October 29, 2024Should Kamala Harris be elected president on November 5, her deputy would be Tim Walz, the Democratic governor of Minnesota and a former schoolteacher, football coach and veteran.
Minnesota, which has voted for the Democrats in the past 12 presidential elections, isn't a swing state, and it only has 10 votes in the Electoral College. But the Democratic Party hopes Walz can appeal to voters outside of his home state as well, particularly in the Midwest and in rural areas.
Walz enlisted in the National Guard after high school and served for 24 years. He also worked as a schoolteacher, first abroad in Chinaand then back in the US, in the states of Nebraska and Minnesota, where he coached his high school's football team to its first-ever state championship.
"He is not very well known nationally, but his background enables him to speak to a certain section of the electorate with credibility," Filippo Trevisan, a political scientist at American University in Washington, DC, told DW.
Trevisan said the Harris campaign chose Walz to "reach out to voters they need in the rural parts of America."
"Walz has called out Trump and Vance for not knowing the middle class," Trevisan said, "whereas Walz is from the middle class."
Political career with progressive successes
From 2007 to 2019, Walz represented his Minnesota district in the US House of Representatives, where he served as a ranking member on the Committee on Veterans' Affairs.
In 2018, he won the election for governor of Minnesota. During his tenure, he spearheaded several progressive policy drives in his state, such as protecting abortion rights, legalizing recreational marijuana and providing free school meals to all kids.
Walz brings campaign zingers
Walz started the short race for Harris' VP pick as somewhat of an underdog, but made many media appearances in which he played up his rural roots — he and his three siblings were raised in the small town of Valentine, Nebraska — and everyman appeal.
He broke into the spotlight when he called Ohio Senator JD Vance, the Republican VP pick of former President Donald Trump, "weird" in an interview with the broadcaster MSNBC and at subsequent rallies. The label went viral and was taken up by the Harris campaign, which has continued to use it in press releases and social media posts.
Walz has also said he believes Republicans have destroyed rural America and divided working class people. The goal of the Harris/Walz ticket, he said, is to bring people together around values like strong public schools and affordable health care.
His "weird" jabs made an appearance in his sole debate against Vance.

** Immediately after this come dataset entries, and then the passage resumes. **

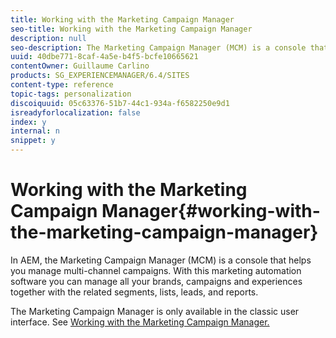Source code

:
 ```yaml
---
title: Working with the Marketing Campaign Manager
seo-title: Working with the Marketing Campaign Manager
description: null
seo-description: The Marketing Campaign Manager (MCM) is a console that helps you manage multi-channel campaigns
uuid: 40dbe771-8caf-4a5e-b4f5-bcfe10665621
contentOwner: Guillaume Carlino
products: SG_EXPERIENCEMANAGER/6.4/SITES
content-type: reference
topic-tags: personalization
discoiquuid: 05c63376-51b7-44c1-934a-f6582250e9d1
isreadyforlocalization: false
index: y
internal: n
snippet: y
---
```


# Working with the Marketing Campaign Manager{#working-with-the-marketing-campaign-manager}

In AEM, the Marketing Campaign Manager (MCM) is a console that helps you manage multi-channel campaigns. With this marketing automation software you can manage all your brands, campaigns and experiences together with the related segments, lists, leads, and reports.

The Marketing Campaign Manager is only available in the classic user interface. See [Working with the Marketing Campaign Manager.](../../classic-ui-authoring/using/classic-personalization-campaigns-mktg-manager.md)
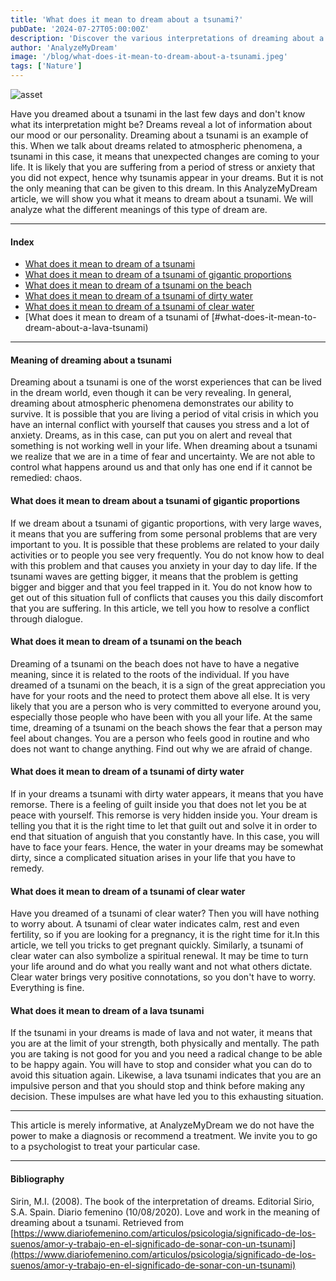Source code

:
 ```yaml
---
title: 'What does it mean to dream about a tsunami?'
pubDate: '2024-07-27T05:00:00Z'
description: 'Discover the various interpretations of dreaming about a tsunami, from unexpected changes in your life to reflections of your emotional state.'
author: 'AnalyzeMyDream'
image: '/blog/what-does-it-mean-to-dream-about-a-tsunami.jpeg'
tags: ['Nature']
---
```


![asset](/blog/what-does-it-mean-to-dream-about-a-tsunami.jpeg)

Have you dreamed about a tsunami in the last few days and don't know what its interpretation might be? Dreams reveal a lot of information about our mood or our personality. Dreaming about a tsunami is an example of this. When we talk about dreams related to atmospheric phenomena, a tsunami in this case, it means that unexpected changes are coming to your life. It is likely that you are suffering from a period of stress or anxiety that you did not expect, hence why tsunamis appear in your dreams. But it is not the only meaning that can be given to this dream. In this AnalyzeMyDream article, we will show you what it means to dream about a tsunami. We will analyze what the different meanings of this type of dream are.

---

#### Index

- [What does it mean to dream of a tsunami](#what-does-it-mean-to-dream-of-a-tsunami)
- [What does it mean to dream of a tsunami of gigantic proportions](#what-does-it-mean-to-dream-of-a-tsunami-of-gigantic-proportions)
- [What does it mean to dream of a tsunami on the beach](#what-does-it-mean-to-dream-of-a-tsunami-on-the-beach)
- [What does it mean to dream of a tsunami of dirty water](#what-does-it-mean-to-dream-of-a-tsunami-of-dirty-water)
- [What does it mean to dream of a tsunami of clear water](#what-does-it-mean-to-dream-of-a-tsunami-of-clear-water)
- [What does it mean to dream of a tsunami of [#what-does-it-mean-to-dream-about-a-lava-tsunami)

---

#### Meaning of dreaming about a tsunami

Dreaming about a tsunami is one of the worst experiences that can be lived in the dream world, even though it can be very revealing. In general, dreaming about atmospheric phenomena demonstrates our ability to survive. It is possible that you are living a period of vital crisis in which you have an internal conflict with yourself that causes you stress and a lot of anxiety. Dreams, as in this case, can put you on alert and reveal that something is not working well in your life. When dreaming about a tsunami we realize that we are in a time of fear and uncertainty. We are not able to control what happens around us and that only has one end if it cannot be remedied: chaos.

#### What does it mean to dream about a tsunami of gigantic proportions

If we dream about a tsunami of gigantic proportions, with very large waves, it means that you are suffering from some personal problems that are very important to you. It is possible that these problems are related to your daily activities or to people you see very frequently. You do not know how to deal with this problem and that causes you anxiety in your day to day life. If the tsunami waves are getting bigger, it means that the problem is getting bigger and bigger and that you feel trapped in it. You do not know how to get out of this situation full of conflicts that causes you this daily discomfort that you are suffering. In this article, we tell you how to resolve a conflict through dialogue.

#### What does it mean to dream of a tsunami on the beach

Dreaming of a tsunami on the beach does not have to have a negative meaning, since it is related to the roots of the individual. If you have dreamed of a tsunami on the beach, it is a sign of the great appreciation you have for your roots and the need to protect them above all else. It is very likely that you are a person who is very committed to everyone around you, especially those people who have been with you all your life. At the same time, dreaming of a tsunami on the beach shows the fear that a person may feel about changes. You are a person who feels good in routine and who does not want to change anything. Find out why we are afraid of change.

#### What does it mean to dream of a tsunami of dirty water

If in your dreams a tsunami with dirty water appears, it means that you have remorse. There is a feeling of guilt inside you that does not let you be at peace with yourself. This remorse is very hidden inside you. Your dream is telling you that it is the right time to let that guilt out and solve it in order to end that situation of anguish that you constantly have. In this case, you will have to face your fears. Hence, the water in your dreams may be somewhat dirty, since a complicated situation arises in your life that you have to remedy.

#### What does it mean to dream of a tsunami of clear water

Have you dreamed of a tsunami of clear water? Then you will have nothing to worry about. A tsunami of clear water indicates calm, rest and even fertility, so if you are looking for a pregnancy, it is the right time for it.In this article, we tell you tricks to get pregnant quickly. Similarly, a tsunami of clear water can also symbolize a spiritual renewal. It may be time to turn your life around and do what you really want and not what others dictate. Clear water brings very positive connotations, so you don't have to worry. Everything is fine.

#### What does it mean to dream of a lava tsunami

If the tsunami in your dreams is made of lava and not water, it means that you are at the limit of your strength, both physically and mentally. The path you are taking is not good for you and you need a radical change to be able to be happy again. You will have to stop and consider what you can do to avoid this situation again. Likewise, a lava tsunami indicates that you are an impulsive person and that you should stop and think before making any decision. These impulses are what have led you to this exhausting situation.

---

This article is merely informative, at AnalyzeMyDream we do not have the power to make a diagnosis or recommend a treatment. We invite you to go to a psychologist to treat your particular case.

---

#### Bibliography

Sirin, M.I. (2008). The book of the interpretation of dreams. Editorial Sirio, S.A. Spain.
Diario femenino (10/08/2020). Love and work in the meaning of dreaming about a tsunami. Retrieved from [https://www.diariofemenino.com/articulos/psicologia/significado-de-los-suenos/amor-y-trabajo-en-el-significado-de-sonar-con-un-tsunami](https://www.diariofemenino.com/articulos/psicologia/significado-de-los-suenos/amor-y-trabajo-en-el-significado-de-sonar-con-un-tsunami)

In a largely mild-mannered debate characterized by policy back-and-forths that have notably been absent from this campaign, Walz seemed to lack the Midwest charm he was tapped for against his slick Republican opponent.
And, of course, amid the spotlight that the campaign trail brings, his folksy dad-like demeanor was called on to defend several "misstatements" that cut into his credibility.

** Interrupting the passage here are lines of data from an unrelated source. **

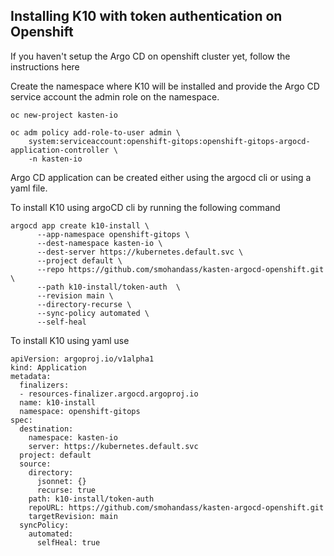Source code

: ## Installing K10 with token authentication on Openshift

If you haven't setup the Argo CD on openshift cluster yet, follow the instructions here

Create the namespace where K10 will be installed and provide the Argo CD service account the admin role on the namespace. 

```
oc new-project kasten-io

oc adm policy add-role-to-user admin \
    system:serviceaccount:openshift-gitops:openshift-gitops-argocd-application-controller \
    -n kasten-io
```

Argo CD application can be created either using the argocd cli or using a yaml file. 

To install K10 using argoCD cli by running the following command

```
argocd app create k10-install \
      --app-namespace openshift-gitops \
      --dest-namespace kasten-io \
      --dest-server https://kubernetes.default.svc \
      --project default \
      --repo https://github.com/smohandass/kasten-argocd-openshift.git \
      --path k10-install/token-auth  \
      --revision main \
      --directory-recurse \
      --sync-policy automated \
      --self-heal
```

To install K10 using yaml use

```
apiVersion: argoproj.io/v1alpha1
kind: Application
metadata:
  finalizers:
  - resources-finalizer.argocd.argoproj.io
  name: k10-install
  namespace: openshift-gitops
spec:
  destination:
    namespace: kasten-io
    server: https://kubernetes.default.svc
  project: default
  source:
    directory:
      jsonnet: {}
      recurse: true
    path: k10-install/token-auth
    repoURL: https://github.com/smohandass/kasten-argocd-openshift.git
    targetRevision: main
  syncPolicy:
    automated:
      selfHeal: true
```

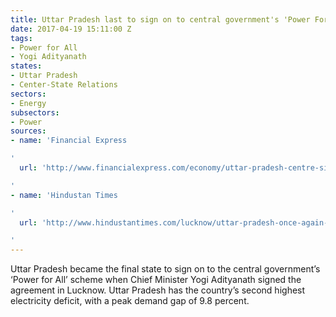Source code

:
 ```yaml
---
title: Uttar Pradesh last to sign on to central government's 'Power For All' initiative
date: 2017-04-19 15:11:00 Z
tags:
- Power for All
- Yogi Adityanath
states:
- Uttar Pradesh
- Center-State Relations
sectors:
- Energy
subsectors:
- Power
sources:
- name: 'Financial Express

'
  url: 'http://www.financialexpress.com/economy/uttar-pradesh-centre-sign-24x7-power-for-all-agreement/628793/

'
- name: 'Hindustan Times

'
  url: 'http://www.hindustantimes.com/lucknow/uttar-pradesh-once-again-most-power-deficit-state-after-j-k/story-GUbYxgXurcBiGFQ1y3TJJP.html

'
---
```


Uttar Pradesh became the final state to sign on to the central government’s ‘Power for All’ scheme when Chief Minister Yogi Adityanath signed the agreement in Lucknow. Uttar Pradesh has the country’s second highest electricity deficit, with a peak demand gap of 9.8 percent.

Walz had to wind back claims that he was in Hong Kong on the day of the Tiananmen Square massacre (he was actually in the US in June 1989 when it occurred); 2018 remarks that he carried "weapons of war" in conflict (he never served in a combat zone during his 24 years in the National Guard); and statements on the type of fertility treatments used when he and his wife were attempting to conceive: intrauterine insemination (IUI), not in-vitro fertilization (IVF) as he originally claimed.
"I will own up when I misspeak," Walz has said. "I will own up when I make a mistake."